For search, it is number of comparisons to perform. The items are placed randomely in the list so it can be in any position. If not in the list, we have to check all `n` items.

| Case | Best Case | Worst Case | Average Case |
| --- | --- | --- | --- |
| item is present | 1 | n | n/2 |
| item not present | n | n | n|

But as `n` gets large, the coefficient does not matter. The complexity of this search is $O(n)$

### Ordered Sequential Search.

List is constructed in ascending order, from low to high. The case analysis if the `item is present` is the same as above. If `item not present` and we are working sequentially, the second we get to a number that is higher than ours, we know it doesn't exist.

In [7]:
def orderedSequentialSearch(alist, item):
    pos = 0
    found = False
    stop = False
    while pos < len(alist) and not found and not stop:
        if alist[pos] == item:
            found = True
        else:
            if alist[pos] > item:
                stop = True
            else:
                pos = pos+1
    return found

In [8]:
testlist = [0, 1, 2, 8, 13, 17, 19, 32, 42,]

In [9]:
print(orderedSequentialSearch(testlist, 3))

False


In [10]:
print(orderedSequentialSearch(testlist, 13))

True


#### Analysis of ordered sequential search.

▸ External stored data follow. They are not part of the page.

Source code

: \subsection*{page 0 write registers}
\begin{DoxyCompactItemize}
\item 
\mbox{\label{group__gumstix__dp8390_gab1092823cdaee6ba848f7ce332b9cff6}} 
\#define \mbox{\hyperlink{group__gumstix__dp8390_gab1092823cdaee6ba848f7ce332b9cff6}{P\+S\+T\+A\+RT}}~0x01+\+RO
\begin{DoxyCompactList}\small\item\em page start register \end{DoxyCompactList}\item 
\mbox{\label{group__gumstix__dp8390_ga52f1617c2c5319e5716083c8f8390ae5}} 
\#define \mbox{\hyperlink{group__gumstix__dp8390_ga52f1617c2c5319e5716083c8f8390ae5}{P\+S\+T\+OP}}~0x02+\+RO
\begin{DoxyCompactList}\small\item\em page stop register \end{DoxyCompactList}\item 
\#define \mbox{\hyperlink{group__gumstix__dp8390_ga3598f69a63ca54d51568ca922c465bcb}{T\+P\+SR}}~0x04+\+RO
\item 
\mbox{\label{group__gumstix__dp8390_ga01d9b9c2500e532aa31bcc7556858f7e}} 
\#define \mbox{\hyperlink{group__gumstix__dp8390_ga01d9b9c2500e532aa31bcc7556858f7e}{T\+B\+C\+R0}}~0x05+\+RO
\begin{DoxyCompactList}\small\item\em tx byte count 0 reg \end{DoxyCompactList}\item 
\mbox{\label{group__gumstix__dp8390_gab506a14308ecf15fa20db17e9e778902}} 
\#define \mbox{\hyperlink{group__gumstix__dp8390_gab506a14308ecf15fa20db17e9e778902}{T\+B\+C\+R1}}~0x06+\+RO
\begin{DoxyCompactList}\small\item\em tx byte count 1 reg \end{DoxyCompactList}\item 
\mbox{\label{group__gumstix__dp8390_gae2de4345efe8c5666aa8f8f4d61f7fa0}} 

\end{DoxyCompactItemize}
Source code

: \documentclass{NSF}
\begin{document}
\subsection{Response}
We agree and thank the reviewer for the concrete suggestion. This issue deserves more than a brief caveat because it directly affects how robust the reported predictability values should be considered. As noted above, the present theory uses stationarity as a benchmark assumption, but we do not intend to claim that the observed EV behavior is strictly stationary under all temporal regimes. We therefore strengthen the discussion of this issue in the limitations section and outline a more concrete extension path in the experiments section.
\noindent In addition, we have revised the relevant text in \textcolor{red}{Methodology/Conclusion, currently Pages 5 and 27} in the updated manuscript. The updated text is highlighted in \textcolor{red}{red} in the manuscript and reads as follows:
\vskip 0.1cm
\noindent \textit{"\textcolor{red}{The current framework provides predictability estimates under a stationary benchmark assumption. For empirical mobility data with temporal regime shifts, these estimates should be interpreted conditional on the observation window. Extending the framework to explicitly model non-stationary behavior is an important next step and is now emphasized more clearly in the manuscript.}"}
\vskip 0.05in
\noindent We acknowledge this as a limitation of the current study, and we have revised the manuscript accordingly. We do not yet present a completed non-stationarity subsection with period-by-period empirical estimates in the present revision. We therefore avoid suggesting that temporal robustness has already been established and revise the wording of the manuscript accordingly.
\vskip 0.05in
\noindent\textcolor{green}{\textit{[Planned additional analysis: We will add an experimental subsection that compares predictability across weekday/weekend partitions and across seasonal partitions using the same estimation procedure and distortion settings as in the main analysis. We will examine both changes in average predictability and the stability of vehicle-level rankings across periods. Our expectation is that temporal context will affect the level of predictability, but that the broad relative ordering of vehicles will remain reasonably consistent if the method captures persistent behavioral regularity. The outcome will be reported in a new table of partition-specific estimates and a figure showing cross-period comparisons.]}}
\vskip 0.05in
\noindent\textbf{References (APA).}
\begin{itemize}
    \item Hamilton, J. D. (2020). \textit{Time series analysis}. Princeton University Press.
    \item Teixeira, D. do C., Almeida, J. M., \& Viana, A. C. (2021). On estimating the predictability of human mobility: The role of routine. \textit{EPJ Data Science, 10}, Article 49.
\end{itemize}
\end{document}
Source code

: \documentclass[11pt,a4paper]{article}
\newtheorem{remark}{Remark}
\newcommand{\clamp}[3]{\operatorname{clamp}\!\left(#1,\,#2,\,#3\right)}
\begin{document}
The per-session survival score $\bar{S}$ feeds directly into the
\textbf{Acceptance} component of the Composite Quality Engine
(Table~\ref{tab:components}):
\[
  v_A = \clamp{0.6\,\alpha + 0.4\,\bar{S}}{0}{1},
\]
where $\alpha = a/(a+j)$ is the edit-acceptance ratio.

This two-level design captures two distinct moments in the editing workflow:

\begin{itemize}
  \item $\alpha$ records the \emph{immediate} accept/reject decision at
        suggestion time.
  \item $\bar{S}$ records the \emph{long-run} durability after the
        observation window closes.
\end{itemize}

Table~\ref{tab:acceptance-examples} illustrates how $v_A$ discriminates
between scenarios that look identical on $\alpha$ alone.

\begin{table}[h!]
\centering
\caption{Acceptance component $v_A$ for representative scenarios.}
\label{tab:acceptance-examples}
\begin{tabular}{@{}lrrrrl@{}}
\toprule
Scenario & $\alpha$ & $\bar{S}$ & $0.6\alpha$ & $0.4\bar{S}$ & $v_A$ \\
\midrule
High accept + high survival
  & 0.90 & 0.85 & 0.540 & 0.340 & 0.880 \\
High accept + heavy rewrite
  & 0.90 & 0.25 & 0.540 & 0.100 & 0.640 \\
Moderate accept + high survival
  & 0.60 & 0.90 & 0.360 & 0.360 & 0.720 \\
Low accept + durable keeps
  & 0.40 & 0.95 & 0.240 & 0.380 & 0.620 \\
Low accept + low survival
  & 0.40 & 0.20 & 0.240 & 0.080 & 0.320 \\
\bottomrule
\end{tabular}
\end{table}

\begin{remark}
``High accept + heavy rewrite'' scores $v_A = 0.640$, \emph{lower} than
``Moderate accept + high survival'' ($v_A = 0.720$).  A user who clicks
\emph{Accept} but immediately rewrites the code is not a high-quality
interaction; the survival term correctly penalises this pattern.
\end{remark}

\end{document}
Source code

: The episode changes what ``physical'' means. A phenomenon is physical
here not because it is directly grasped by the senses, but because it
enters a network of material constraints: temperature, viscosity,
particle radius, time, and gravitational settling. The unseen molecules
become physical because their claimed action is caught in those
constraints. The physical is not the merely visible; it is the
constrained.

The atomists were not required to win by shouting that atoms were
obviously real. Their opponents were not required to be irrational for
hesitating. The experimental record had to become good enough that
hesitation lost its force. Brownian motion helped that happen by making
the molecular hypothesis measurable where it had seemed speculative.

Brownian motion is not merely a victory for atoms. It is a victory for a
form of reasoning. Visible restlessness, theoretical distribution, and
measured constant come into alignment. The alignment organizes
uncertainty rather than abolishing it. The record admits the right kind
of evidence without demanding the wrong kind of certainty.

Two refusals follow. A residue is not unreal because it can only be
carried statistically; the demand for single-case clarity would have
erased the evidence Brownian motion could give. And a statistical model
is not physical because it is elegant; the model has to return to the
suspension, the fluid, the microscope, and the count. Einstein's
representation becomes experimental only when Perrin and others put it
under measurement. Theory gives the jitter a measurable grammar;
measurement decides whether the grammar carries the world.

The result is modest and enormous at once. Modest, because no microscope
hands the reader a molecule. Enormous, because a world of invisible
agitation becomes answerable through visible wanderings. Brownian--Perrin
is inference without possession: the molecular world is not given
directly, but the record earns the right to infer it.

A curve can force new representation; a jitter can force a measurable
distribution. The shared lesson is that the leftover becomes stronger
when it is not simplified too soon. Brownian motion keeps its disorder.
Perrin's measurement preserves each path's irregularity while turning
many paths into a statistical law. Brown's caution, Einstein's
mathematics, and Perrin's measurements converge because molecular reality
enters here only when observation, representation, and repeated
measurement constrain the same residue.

| Case | Best Case | Worst Case | Average Case |
| --- | --- | --- | --- |
| item is present | 1 | n | n/2 |
| item not present | 1 | n | n/2|

But as `n` gets large, the coefficient does not matter. The complexity of this search is $O(n)$

### Binary Search.
Uses divide and conquer strategy. Searching an ordered list iteratively from the middle element. Compare against element we are looking for.

In [11]:
def binarySearch(alist, item):
    first = 0
    last = len(alist)-1
    found = False
    
    while first<=last and not found:
        midpoint = (first + last)//2
        if alist[midpoint] == item:
            found = True
        else:
            if item < alist[midpoint]:
                last = midpoint-1
            else:
                first = midpoint+1

    return found

In [12]:
testlist = [0, 1, 2, 8, 13, 17, 19, 32, 42,]

In [13]:
print(binarySearch(testlist, 3))

False


In [14]:
print(binarySearch(testlist, 13))

True


### Binary Search Recursive.

In [15]:
def binary_search_recursive(alist, item):

    if len(alist) == 0:
        return False
    
    else:
        midpoint = len(alist) // 2

        if alist[midpoint] == item:
            return True
        
        else:
            if item < alist[midpoint]:
                return binary_search_recursive(alist[:midpoint], item)

            else:
                return binary_search_recursive(alist[midpoint+1:], item)

In [16]:
testlist = [0, 1, 2, 8, 13, 17, 19, 32, 42,]

In [17]:
print(binary_search_recursive(testlist, 3))

False


In [18]:
print(binary_search_recursive(testlist, 13))

True


#### Analysis of Binary search.

Each comparison elimnates half of remaining items. 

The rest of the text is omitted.